WORK INSTRUCTION: Copy verbatim the block of lines in the entries below whose first line contains "- ### 기능을 구현하기" and whose last line contains "- [x] 매직 넘버 리팩토링". Leave out all other lines.

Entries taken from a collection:

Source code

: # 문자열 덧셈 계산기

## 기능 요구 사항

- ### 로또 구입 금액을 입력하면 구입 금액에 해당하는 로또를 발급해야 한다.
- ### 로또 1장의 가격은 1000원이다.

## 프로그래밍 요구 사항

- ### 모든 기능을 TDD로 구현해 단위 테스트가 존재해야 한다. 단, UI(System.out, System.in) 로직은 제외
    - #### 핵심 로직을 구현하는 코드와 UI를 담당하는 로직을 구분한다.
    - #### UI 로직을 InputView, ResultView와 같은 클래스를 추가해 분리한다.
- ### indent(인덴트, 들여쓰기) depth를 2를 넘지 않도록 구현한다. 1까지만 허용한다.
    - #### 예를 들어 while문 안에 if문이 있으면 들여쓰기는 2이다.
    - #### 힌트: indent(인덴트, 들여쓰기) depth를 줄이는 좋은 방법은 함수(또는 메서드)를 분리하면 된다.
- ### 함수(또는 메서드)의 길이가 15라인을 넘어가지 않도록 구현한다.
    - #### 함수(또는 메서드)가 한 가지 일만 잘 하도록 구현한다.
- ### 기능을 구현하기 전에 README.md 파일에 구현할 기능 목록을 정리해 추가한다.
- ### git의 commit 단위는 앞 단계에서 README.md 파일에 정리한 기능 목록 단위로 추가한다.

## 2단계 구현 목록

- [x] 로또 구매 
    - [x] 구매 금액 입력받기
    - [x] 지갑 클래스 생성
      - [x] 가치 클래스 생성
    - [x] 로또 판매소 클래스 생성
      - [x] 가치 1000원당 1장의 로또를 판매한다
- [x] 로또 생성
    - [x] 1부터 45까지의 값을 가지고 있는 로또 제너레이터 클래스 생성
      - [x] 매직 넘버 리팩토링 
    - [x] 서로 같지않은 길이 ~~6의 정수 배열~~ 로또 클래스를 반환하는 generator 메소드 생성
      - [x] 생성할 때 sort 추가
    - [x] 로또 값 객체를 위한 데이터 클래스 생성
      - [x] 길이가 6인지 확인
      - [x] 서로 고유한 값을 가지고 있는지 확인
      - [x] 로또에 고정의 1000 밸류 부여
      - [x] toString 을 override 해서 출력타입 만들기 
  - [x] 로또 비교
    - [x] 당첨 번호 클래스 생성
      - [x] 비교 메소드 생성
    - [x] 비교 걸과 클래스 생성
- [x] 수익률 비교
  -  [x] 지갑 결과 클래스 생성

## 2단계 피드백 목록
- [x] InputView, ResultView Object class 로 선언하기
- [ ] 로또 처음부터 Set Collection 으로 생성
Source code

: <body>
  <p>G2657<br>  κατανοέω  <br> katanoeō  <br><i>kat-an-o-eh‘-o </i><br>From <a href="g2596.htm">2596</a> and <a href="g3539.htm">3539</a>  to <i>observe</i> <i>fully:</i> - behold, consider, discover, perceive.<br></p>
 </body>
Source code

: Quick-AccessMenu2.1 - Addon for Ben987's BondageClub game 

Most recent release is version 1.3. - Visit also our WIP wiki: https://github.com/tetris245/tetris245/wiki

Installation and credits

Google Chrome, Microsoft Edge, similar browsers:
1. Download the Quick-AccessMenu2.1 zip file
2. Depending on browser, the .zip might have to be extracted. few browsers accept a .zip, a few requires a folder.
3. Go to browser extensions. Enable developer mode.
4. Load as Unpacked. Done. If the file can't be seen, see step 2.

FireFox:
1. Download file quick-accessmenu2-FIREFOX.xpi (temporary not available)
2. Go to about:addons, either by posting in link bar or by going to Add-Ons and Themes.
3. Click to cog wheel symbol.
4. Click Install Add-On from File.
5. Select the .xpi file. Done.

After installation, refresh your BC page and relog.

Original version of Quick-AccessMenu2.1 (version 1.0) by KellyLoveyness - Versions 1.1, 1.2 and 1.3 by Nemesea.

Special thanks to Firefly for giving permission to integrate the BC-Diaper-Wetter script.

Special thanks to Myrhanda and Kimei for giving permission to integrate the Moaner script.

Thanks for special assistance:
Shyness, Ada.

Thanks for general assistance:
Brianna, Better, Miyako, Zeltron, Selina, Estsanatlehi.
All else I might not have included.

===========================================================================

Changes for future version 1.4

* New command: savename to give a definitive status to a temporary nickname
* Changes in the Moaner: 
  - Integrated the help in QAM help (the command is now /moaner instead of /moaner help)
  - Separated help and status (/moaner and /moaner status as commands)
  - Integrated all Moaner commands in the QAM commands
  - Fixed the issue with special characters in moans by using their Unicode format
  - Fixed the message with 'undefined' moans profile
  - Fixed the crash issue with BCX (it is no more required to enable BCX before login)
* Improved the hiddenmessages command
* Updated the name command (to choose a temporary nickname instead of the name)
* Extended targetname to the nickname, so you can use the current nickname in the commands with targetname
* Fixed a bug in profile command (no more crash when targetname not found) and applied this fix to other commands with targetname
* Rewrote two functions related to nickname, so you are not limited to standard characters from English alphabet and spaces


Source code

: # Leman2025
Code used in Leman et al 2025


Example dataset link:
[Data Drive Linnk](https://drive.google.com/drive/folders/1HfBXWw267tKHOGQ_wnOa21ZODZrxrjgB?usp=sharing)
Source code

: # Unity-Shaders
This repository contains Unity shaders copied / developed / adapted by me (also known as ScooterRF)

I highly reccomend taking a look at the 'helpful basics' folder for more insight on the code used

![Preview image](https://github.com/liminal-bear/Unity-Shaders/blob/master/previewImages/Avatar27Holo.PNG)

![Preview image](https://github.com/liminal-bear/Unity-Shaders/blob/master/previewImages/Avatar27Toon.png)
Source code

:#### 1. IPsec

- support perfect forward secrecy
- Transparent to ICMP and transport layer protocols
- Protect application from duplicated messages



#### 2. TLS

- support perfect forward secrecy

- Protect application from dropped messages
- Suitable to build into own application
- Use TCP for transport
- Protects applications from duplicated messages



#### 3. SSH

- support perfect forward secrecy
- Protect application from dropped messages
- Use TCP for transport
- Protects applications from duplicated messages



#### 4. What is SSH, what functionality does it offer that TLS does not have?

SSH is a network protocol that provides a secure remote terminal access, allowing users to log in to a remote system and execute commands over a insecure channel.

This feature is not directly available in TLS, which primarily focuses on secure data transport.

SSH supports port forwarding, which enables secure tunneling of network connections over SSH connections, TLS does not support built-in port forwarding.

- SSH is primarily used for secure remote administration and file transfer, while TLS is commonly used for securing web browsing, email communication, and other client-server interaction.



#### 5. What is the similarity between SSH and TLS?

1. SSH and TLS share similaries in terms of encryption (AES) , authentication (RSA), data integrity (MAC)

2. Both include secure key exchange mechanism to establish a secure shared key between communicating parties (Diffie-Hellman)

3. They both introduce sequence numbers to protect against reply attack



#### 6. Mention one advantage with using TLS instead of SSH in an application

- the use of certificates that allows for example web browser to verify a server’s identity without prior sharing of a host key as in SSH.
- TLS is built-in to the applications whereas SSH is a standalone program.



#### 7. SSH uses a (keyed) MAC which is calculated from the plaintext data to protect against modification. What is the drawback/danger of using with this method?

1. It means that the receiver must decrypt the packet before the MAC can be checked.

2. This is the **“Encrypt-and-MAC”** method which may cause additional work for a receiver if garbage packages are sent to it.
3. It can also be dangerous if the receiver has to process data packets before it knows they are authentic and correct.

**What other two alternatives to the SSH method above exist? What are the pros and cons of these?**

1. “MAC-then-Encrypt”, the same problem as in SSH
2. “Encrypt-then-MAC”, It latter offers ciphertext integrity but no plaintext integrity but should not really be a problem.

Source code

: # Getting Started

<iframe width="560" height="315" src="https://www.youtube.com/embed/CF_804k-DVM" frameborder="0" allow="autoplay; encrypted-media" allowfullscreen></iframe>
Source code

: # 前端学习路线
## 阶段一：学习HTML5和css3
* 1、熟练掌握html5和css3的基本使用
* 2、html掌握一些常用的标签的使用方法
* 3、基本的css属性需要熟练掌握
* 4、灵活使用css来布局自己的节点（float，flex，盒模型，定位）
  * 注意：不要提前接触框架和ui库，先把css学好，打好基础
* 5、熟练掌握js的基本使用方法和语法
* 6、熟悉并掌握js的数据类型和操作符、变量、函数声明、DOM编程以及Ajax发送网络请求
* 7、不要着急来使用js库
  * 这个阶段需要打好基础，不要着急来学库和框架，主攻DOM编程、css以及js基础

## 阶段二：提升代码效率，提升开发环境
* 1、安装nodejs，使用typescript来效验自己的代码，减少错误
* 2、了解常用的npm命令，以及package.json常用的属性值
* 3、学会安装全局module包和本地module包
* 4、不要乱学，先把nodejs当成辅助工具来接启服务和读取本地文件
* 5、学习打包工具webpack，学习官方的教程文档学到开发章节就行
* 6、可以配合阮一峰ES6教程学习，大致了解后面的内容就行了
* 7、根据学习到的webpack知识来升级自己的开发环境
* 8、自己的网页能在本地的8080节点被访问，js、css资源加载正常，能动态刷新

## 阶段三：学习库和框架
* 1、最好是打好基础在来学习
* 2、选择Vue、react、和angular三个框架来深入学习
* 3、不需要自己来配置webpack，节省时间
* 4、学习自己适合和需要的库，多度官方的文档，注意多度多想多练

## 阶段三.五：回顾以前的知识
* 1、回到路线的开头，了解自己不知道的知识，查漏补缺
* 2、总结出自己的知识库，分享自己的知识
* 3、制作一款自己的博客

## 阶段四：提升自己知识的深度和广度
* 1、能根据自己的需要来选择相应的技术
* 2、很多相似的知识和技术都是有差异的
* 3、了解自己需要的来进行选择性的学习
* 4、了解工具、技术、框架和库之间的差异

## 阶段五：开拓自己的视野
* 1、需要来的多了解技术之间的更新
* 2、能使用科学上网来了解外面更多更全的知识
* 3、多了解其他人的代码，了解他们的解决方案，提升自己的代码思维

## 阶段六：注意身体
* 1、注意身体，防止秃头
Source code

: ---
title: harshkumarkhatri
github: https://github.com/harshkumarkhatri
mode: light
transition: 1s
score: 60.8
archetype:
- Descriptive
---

SOLVED PROBLEM:
- ### 기능을 구현하기 전에 README.md 파일에 구현할 기능 목록을 정리해 추가한다.
- ### git의 commit 단위는 앞 단계에서 README.md 파일에 정리한 기능 목록 단위로 추가한다.

## 2단계 구현 목록

- [x] 로또 구매 
    - [x] 구매 금액 입력받기
    - [x] 지갑 클래스 생성
      - [x] 가치 클래스 생성
    - [x] 로또 판매소 클래스 생성
      - [x] 가치 1000원당 1장의 로또를 판매한다
- [x] 로또 생성
    - [x] 1부터 45까지의 값을 가지고 있는 로또 제너레이터 클래스 생성
      - [x] 매직 넘버 리팩토링 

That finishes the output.